Becoming a Buddha at the Very End of Our Lives

JA8119 at Itami Airport 1984 - By Harcmac60 [CC BY-SA 3.0 (https://creativecommons.org/licenses/by-sa/3.0 ) or GFDL (http://www.gnu.org/copyleft/fdl.html)], via Wikimedia Commons. Source: https://commons.wikimedia.org/wiki/File:JA8119_at_Itami_Airport_1984.jpg

Sangha Family Service

October 1, 2017
Rev. Shindo Nishiyama

Today, I would like to share with you about becoming a Buddha at the very end of our lives. As you know Buddha means, “Awakened one” or “Enlightened one”. So, Buddha means, “A Person who is truly awakened and knows what the most important thing in his life is”.

The question is, “What is the most important thing in your life?” Is it your physical life? Is it your high social status in your community? Is it how much money you have? Is it a big nice house? Your wife? Your husband? Your family? Is it your membership in Jikoen?” Yes, we have many important things in our lives and we are always depending on all of them. However, all things are not truly dependable due to the Universal Law of impermanence. So, the next question is, what is the most important thing in our lives that is dependable?”  Is it becoming a Buddha at the end of our lives?

On Aug. 12, 1985, the Japan Airlines Flight 123 suffered mechanical failures after departing from Tokyo, Haneda. It struggled for 32 minutes in the air but finally crashed into Mount Osutakayama, killing 520 people. The crash remains the deadliest single-plane accident in world history. For me, I have very clear memories about this very shocking news that came into my home TV around 8:00 pm on August 12, 1985. It was the day   I flew in early, the same day from Osaka to Fukuoka by JAL for our Bon Family Gathering in my home town in Fukuoka.

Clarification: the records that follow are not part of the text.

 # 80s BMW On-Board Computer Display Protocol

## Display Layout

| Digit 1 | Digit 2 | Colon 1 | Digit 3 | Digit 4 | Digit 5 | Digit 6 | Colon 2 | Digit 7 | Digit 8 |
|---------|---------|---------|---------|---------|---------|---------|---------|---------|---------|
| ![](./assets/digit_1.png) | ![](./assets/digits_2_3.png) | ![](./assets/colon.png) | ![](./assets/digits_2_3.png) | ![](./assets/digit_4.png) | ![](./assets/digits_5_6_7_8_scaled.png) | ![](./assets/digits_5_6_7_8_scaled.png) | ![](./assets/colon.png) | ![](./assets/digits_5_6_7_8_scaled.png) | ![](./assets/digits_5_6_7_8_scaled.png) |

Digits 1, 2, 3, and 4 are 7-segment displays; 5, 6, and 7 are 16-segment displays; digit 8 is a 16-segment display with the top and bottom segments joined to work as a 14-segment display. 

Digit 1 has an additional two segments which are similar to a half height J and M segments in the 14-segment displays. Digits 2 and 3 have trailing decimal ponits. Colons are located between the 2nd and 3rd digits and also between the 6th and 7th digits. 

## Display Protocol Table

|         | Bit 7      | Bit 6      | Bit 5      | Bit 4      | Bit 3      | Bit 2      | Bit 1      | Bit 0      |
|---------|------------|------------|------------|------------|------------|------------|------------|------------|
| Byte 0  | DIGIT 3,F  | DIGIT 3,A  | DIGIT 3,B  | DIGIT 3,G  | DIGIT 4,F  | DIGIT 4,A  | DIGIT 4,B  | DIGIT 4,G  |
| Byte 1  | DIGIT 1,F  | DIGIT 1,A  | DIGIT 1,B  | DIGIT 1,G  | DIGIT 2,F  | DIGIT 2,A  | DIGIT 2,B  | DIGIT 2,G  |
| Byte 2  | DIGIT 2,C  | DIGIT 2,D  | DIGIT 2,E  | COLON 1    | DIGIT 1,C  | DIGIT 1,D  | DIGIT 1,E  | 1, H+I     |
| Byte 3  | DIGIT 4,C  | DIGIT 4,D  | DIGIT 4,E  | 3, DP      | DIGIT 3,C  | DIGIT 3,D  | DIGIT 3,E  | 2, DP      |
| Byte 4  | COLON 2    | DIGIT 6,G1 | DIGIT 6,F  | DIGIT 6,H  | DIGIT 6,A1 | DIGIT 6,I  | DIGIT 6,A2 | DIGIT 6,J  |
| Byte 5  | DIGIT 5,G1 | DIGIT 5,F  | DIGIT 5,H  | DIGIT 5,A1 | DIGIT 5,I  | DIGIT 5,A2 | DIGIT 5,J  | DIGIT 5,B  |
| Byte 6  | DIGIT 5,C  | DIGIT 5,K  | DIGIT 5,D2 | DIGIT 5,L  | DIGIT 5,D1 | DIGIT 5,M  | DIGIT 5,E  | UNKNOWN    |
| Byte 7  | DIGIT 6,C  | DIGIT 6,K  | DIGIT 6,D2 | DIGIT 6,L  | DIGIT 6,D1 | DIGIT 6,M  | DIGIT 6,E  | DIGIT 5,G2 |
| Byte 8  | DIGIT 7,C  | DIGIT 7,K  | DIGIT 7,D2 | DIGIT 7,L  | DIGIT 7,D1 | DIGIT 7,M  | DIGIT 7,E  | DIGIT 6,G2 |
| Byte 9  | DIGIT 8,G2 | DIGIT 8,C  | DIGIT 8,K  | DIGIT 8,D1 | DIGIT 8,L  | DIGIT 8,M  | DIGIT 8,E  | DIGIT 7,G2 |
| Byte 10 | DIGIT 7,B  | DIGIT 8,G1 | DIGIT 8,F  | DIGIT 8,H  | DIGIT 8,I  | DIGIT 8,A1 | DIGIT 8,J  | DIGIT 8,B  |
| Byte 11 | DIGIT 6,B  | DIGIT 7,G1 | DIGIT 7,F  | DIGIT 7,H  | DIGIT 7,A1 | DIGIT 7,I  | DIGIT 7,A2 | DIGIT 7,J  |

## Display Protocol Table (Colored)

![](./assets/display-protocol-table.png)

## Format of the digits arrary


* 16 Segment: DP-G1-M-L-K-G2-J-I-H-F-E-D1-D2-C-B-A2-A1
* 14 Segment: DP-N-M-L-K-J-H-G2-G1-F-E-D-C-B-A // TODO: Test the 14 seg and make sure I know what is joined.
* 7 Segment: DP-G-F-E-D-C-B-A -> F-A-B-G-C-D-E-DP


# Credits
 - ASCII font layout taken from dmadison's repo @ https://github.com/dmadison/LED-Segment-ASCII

After a week had passed after this tragedy, among the debris was found the company diary of a 52-year-old shipping manager Hirotsugu Kawaguchi. Apparently, he had spent the fateful half hour composing a seven-page letter to his family.  The following was found in his letter to his family:

Mariko, Tsuyoshi, Chiyoko — Please get along well with each other and help your mama. Papa feels very sorry I won’t survive. I don’t know the reason. Five minutes have passed. …

Dear God, please help me. I didn’t imagine that yesterday’s dinner was going to be the last one with you all. …

Something seems to have exploded in the airplane. Smoke is coming out. … Airplane is going down. I don’t know where we are going and what is going to happen. …

Tsuyoshi — I do really count on you.  Honey, (to his wife), I feel very sorry about what is happening to me. Goodbye. Please take care of our children. It’s six-thirty now. The airplane is spinning and going down quickly. …

Dear everyone, I’m very thankful to you that I got to have a happy life up to now.

The late, Mr. Kawaguchi was a father of two children and was a very hard-working person for his family. I am very sure he didn’t want to die, he didn’t want to separate from his children and wife, and I am very sure he wanted to see his children glow with pride and success as they grew into adulthood. However, his life must be ended at the age of 52 by an unexpected incident.

Life is very undependable and impermanent due to causes and conditions that are beyond our control.   Thus, Shakyamuni Buddha emphasizes to us to see what is the Dharma, the true and real workings of our daily lives. The Dharma is showing us the kind of world we are living in.  Buddhism is not to become a great person or to become a perfect loving person, or to become a perfect smart person and to become a wise one.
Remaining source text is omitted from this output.